Find Duplicates in a Python Array: Hash Set, Sorting, and Floyd’s Algorithm

Finding duplicates in an array is a classic interview question that comes in several flavours. The simplest version just asks you to identify which values appear more than once. A harder variant constrains you to O(1) extra space. Understanding both is worth your time.

Approach 1: Hash Set — O(n) Time, O(n) Space

Walk through the array once. For each element, check whether you have seen it before. If yes, it is a duplicate; if no, add it to your seen set.

def find_duplicates_set(nums):
    """Return a list of all values that appear more than once."""
    seen = set()
    duplicates = set()

    for num in nums:
        if num in seen:
            duplicates.add(num)  # add to set so we don't report it twice
        else:
            seen.add(num)

    return sorted(duplicates)  # sorted for deterministic output

numbers = [1, 2, 3, 4, 5, 6, 7, 8, 9, 10, 10, 11, 17, 17, 20, 20]
print(find_duplicates_set(numbers))
# Output: [10, 17, 20]

Both seen and duplicates use a set, so membership checks are O(1) on average. Total time: O(n). Total extra space: O(n).

Approach 2: Sorting — O(n log n) Time, O(1) Extra Space

Sort the array first. Duplicates will then be adjacent — a single pass finds them.

def find_duplicates_sorted(nums):
    """Find duplicates by sorting — modifies the input array."""
    nums.sort()                 # in-place sort, O(n log n)
    duplicates = []

    for i in range(1, len(nums)):
        if nums[i] == nums[i - 1]:
            # Avoid adding the same duplicate multiple times
            if not duplicates or duplicates[-1] != nums[i]:
                duplicates.append(nums[i])

    return duplicates

numbers = [4, 3, 2, 7, 8, 2, 3, 1]
print(find_duplicates_sorted(numbers))
# Output: [2, 3]

The sorting approach mutates the input. If preserving the original order matters, sort a copy: sorted_nums = sorted(nums).

Approach 3: Using Counter for Frequency Analysis

When you need the count of each element — not just whether it is a duplicate:

from collections import Counter

def find_duplicates_counter(nums):
    """Return a dict of {element: count} for elements appearing more than once."""
    freq = Counter(nums)
    return {num: count for num, count in freq.items() if count > 1}

numbers = [1, 1, 2, 3, 3, 3, 4]
print(find_duplicates_counter(numbers))
# Output: {1: 2, 3: 3}

Approach 4: Floyd’s Cycle Detection (Constrained Problem)

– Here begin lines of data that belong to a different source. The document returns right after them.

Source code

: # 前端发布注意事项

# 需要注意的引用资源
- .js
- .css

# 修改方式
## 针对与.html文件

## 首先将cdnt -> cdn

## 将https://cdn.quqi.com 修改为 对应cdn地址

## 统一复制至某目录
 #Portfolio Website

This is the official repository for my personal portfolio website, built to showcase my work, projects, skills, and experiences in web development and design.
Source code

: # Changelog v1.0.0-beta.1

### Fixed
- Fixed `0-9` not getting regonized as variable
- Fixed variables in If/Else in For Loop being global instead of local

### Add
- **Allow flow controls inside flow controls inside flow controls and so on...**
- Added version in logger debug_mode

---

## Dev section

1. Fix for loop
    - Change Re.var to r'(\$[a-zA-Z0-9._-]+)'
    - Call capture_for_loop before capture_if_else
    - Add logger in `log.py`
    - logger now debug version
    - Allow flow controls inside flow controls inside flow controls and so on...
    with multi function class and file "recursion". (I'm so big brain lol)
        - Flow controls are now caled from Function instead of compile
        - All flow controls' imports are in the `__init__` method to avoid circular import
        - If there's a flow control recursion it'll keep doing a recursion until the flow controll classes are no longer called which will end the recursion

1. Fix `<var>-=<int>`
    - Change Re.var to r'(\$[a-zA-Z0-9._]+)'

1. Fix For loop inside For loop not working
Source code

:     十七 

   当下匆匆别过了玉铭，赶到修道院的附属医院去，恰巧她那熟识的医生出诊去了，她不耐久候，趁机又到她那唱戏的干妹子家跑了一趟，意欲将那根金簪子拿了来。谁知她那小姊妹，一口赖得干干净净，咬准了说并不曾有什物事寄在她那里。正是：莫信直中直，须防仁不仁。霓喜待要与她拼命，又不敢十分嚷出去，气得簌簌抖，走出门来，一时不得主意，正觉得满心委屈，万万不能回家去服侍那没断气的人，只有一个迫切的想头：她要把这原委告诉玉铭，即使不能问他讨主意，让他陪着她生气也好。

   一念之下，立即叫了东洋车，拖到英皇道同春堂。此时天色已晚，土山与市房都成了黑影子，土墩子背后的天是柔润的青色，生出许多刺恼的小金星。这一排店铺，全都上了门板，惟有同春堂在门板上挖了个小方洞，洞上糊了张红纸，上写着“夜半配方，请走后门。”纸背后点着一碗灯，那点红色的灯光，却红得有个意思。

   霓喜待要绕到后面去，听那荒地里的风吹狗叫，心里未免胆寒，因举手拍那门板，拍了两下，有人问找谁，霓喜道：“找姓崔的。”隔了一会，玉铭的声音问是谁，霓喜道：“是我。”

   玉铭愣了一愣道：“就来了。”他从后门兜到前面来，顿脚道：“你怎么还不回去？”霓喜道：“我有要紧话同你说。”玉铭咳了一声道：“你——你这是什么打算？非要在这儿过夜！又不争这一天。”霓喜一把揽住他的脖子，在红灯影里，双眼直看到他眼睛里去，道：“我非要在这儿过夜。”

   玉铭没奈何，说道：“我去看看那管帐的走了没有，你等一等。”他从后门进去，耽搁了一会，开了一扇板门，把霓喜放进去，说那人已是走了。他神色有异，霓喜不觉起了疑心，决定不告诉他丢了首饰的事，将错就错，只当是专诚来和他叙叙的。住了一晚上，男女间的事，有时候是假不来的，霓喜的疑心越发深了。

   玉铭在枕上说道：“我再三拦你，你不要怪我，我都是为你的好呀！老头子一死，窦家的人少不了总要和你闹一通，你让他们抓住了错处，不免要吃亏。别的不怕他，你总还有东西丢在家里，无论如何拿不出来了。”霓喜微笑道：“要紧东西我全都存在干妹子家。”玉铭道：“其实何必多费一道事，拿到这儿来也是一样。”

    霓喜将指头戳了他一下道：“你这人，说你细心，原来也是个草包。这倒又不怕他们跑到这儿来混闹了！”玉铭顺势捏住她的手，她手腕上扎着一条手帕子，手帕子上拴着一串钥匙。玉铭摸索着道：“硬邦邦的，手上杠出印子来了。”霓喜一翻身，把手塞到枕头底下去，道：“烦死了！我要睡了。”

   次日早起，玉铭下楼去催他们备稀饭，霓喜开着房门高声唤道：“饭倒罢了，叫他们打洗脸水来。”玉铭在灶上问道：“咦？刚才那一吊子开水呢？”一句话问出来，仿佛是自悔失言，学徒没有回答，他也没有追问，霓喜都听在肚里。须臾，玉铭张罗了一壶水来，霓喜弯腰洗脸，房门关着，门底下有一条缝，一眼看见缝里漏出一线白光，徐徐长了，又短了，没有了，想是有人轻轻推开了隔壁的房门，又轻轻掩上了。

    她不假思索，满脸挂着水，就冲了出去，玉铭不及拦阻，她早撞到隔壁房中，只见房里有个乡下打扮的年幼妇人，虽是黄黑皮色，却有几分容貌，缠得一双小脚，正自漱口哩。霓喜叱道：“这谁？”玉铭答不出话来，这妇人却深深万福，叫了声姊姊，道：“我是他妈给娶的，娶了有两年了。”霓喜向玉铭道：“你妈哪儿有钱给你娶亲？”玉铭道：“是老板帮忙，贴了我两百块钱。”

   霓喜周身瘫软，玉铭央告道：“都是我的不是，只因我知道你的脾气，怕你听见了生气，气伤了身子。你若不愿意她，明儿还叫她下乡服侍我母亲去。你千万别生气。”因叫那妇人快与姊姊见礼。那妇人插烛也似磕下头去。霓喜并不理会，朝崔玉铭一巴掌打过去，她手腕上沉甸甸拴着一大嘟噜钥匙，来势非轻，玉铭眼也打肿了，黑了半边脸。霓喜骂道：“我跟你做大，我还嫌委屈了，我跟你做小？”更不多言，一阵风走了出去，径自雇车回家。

The most elegant version — given an array of n+1 integers where each value is in the range [1, n], find the duplicate using only O(1) extra space and without modifying the array.

The idea: treat each value as a pointer to the next index. A duplicate creates a cycle, just like a linked list with a loop.

def find_duplicate_floyd(nums):
    """
    Find the single duplicate in nums[1..n] with n+1 elements.
    Uses Floyd's tortoise-and-hare cycle detection.
    O(n) time, O(1) space.
    """
    # Phase 1: detect the cycle
    slow = nums[0]
    fast = nums[0]

    while True:
        slow = nums[slow]          # move one step
        fast = nums[nums[fast]]    # move two steps
        if slow == fast:
            break

    # Phase 2: find the entry point of the cycle (= the duplicate)
    slow = nums[0]
    while slow != fast:
        slow = nums[slow]
        fast = nums[fast]

    return slow

nums = [1, 3, 4, 2, 2]
print(find_duplicate_floyd(nums))
# Output: 2

This only works under specific constraints: exactly one duplicate, values in [1, n]. For the general case, use the hash set approach.

Choosing the Right Approach

Approach	Time	Extra Space	Notes
Hash set	O(n)	O(n)	General purpose, most readable
Sorting	O(n log n)	O(1)*	*Mutates the array
Counter	O(n)	O(n)	Best when frequency counts matter
Floyd’s cycle	O(n)	O(1)	Constrained problem only

In a standard interview, the hash set solution is the right default answer. Mention Floyd’s only if space complexity is explicitly constrained.